I had planned to write abut a more general subject today, but this last week has been anything but fun, so I will concentrate my story around those days instead. Maybe you can remember that in an earlier post I mentioned I belong to the group of Highly Sensitive People who exist in our world. This means that I need more peace and quiet than most people, and if I know I am going into a very busy and intense period with a lot of meetings and social events, I need to mentally prepare myself a long time ahead of that period.
From the end of February and all the way through March, there were things going on that exposed me to much more social events than normal. And there were also things that caused worry and therefore stress. I kept myself afloat and my mind fully focused on April, which I believed would give me my desperately needed time for solitude, so I could catch up with my soul again.
Unfortunately, I had missed out a whole week of events, which was the week just gone and when I found out that my goal post for “me-time” had been moved further away from me, I had no answers for how to manage mentally and emotionally. I felt like I had fallen down a deep, black well with so much slime covering the inside of the old brick walls, that I had absolutely nothing to grab hold of to reach a place where I could find myself and some sort of inner peace again.

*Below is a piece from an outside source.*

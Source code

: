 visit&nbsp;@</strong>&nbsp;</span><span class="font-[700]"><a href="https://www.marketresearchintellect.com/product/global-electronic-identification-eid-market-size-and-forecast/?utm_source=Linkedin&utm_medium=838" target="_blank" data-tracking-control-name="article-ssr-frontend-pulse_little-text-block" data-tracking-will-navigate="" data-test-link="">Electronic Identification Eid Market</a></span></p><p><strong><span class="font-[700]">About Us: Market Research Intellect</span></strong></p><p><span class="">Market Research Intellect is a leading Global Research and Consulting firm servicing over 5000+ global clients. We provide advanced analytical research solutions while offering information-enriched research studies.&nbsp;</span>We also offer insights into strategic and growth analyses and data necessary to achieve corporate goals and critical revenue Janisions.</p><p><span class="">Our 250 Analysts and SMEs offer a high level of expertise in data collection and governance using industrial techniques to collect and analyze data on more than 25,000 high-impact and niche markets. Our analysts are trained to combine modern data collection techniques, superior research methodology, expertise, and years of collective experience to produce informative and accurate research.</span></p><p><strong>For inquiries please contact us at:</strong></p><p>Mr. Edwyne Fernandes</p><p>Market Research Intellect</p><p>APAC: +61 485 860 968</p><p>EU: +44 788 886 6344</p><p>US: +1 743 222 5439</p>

Luckily, this horrid well and I have known each other for a long time, so I’ve learned how to somehow keep functioning physically even though anything that is me, is totally lost. So, last Friday, instead of finally giving myself a day without any musts I cooked lunches for a weekend course, cleaned the house and baked. On Saturday and Sunday mornings I had to get up very early to get everything ready for lunches and morning coffees before going to work. Eight hours later I came home and immediately had to start to prepare for the afternoon coffees. My work is as a kitchen assistant in a nursing home, for people with various kinds of dementia. It is a very noisy environment and I am on my feet for the whole eight hours except for a fifteen-minute break.

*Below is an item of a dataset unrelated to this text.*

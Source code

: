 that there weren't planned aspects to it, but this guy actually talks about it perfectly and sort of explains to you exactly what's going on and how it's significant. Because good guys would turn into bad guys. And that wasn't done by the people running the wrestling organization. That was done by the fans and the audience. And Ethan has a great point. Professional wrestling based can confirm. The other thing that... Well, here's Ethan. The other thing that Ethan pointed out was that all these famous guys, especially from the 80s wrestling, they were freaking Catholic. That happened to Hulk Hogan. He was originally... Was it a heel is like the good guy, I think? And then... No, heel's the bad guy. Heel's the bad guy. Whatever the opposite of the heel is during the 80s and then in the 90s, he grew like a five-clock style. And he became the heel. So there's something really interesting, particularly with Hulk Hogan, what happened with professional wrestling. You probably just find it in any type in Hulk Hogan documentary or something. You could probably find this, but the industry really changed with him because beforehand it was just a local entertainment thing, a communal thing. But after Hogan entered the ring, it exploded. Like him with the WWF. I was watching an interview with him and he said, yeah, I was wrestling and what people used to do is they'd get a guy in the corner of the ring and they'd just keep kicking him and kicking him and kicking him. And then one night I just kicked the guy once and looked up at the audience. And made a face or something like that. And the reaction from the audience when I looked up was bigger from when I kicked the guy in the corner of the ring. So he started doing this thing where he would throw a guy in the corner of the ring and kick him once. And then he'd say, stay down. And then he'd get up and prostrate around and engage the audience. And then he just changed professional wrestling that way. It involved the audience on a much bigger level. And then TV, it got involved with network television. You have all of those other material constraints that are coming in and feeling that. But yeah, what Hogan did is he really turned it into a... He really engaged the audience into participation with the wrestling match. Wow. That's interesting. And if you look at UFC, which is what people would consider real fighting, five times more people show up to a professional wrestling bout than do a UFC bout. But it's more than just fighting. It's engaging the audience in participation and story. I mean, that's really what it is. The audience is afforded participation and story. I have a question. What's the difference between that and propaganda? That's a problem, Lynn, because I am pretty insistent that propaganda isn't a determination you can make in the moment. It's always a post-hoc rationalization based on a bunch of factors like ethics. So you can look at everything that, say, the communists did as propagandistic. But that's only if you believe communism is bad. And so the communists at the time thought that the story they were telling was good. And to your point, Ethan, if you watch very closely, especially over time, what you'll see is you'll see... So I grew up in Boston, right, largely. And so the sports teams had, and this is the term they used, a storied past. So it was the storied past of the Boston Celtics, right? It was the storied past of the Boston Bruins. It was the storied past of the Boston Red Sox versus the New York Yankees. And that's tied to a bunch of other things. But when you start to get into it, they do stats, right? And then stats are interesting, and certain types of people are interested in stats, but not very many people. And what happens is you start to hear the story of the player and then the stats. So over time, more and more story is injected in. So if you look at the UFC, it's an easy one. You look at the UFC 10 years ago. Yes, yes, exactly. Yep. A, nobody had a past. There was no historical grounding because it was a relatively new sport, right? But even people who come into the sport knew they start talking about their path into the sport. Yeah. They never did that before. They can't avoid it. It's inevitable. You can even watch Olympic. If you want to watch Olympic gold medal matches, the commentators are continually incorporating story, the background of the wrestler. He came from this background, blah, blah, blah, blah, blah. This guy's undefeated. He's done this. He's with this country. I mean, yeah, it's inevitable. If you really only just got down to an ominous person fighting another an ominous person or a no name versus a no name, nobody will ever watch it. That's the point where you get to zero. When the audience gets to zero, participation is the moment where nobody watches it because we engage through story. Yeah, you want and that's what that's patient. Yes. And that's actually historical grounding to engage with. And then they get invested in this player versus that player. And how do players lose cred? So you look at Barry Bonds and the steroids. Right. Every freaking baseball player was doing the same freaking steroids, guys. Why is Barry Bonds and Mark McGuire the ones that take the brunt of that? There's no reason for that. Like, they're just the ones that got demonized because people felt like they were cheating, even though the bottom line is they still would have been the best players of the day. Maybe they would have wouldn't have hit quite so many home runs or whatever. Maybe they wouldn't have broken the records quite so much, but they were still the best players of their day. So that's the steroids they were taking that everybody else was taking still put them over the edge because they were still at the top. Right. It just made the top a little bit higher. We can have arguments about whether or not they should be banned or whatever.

Sadly, someone that should have known better, asked me to join the course group for the afternoon coffee when I brought it up for them. I have obviously become too good at just motoring on, saying the right things and smiling at the right times, so the fact that I would want to burst into tears and scream at the world to leave me alone, doesn’t show. Now I had to feel rude on top of every other feeling churning up inside me, but there was no chance I could have coped with sitting down to be social at 3.30 pm after having been on my feet and among people since 5 am, so I declined the offer with yet another fake smile and went to make myself some dinner.
Sadly, the dinner had to be the left overs from the course lunch. I know it is very taboo to talk about money in my adopted home country England, but since this is a reality for me and I have promised to be honest in this blog, I have to admit that there is no way at this moment in time that I could buy food for a course and also buy a second set of food for my self to fit my diet. During the last few days I have had to do the best that I’ve been able to among what has been left from the course, what ever the points have added up to.
However, whilst inside this well-known black, deep well of mine, I can’t keep my diet as a high priority anyway. I need solitude and total peace from the outside world the better part of two days a week to be able to function properly. At this moment in time I have been forced to cope without anything like that for over six weeks, and my will power is now a non-existent entity.
I’ve learned something new about myself though; – last week’s cheerful blog “Bouncing back”, was me subconsciously trying my upmost not to fall into that well of mine. I have actually seen a new pattern in me. Just before I fall down this really big, dark hole, I have a day or two on an almost manic high. I feel invincible and my brain keeps telling me there is nothing I can’t cope with. It is a very clear signal that I am nearing the edge of a very black period, but at least now I know.
Now hopefully, I have some time where I can get my “me-time”, without any more surprises falling into my lap. My material world is hanging on one, very fragile string, and I must spend every waking hour trying to find a solution and ways forward before that last string finally bursts. To be able to keep fighting, I need to be the best version of me and that can’t happen if I’m not allowed my alone time. The best version of me also includes a slimmer, healthier me, and that won’t happen either, if I’m not strong enough to keep my will power and focus.
This week I actually lost the half pound I put on at Easter, even though I didn’t stick to my eating plan at all. I guess this is thanks to a very busy and very active few days. What ever the reason; – I’ll take it.
Have a very good week and I see you in 7.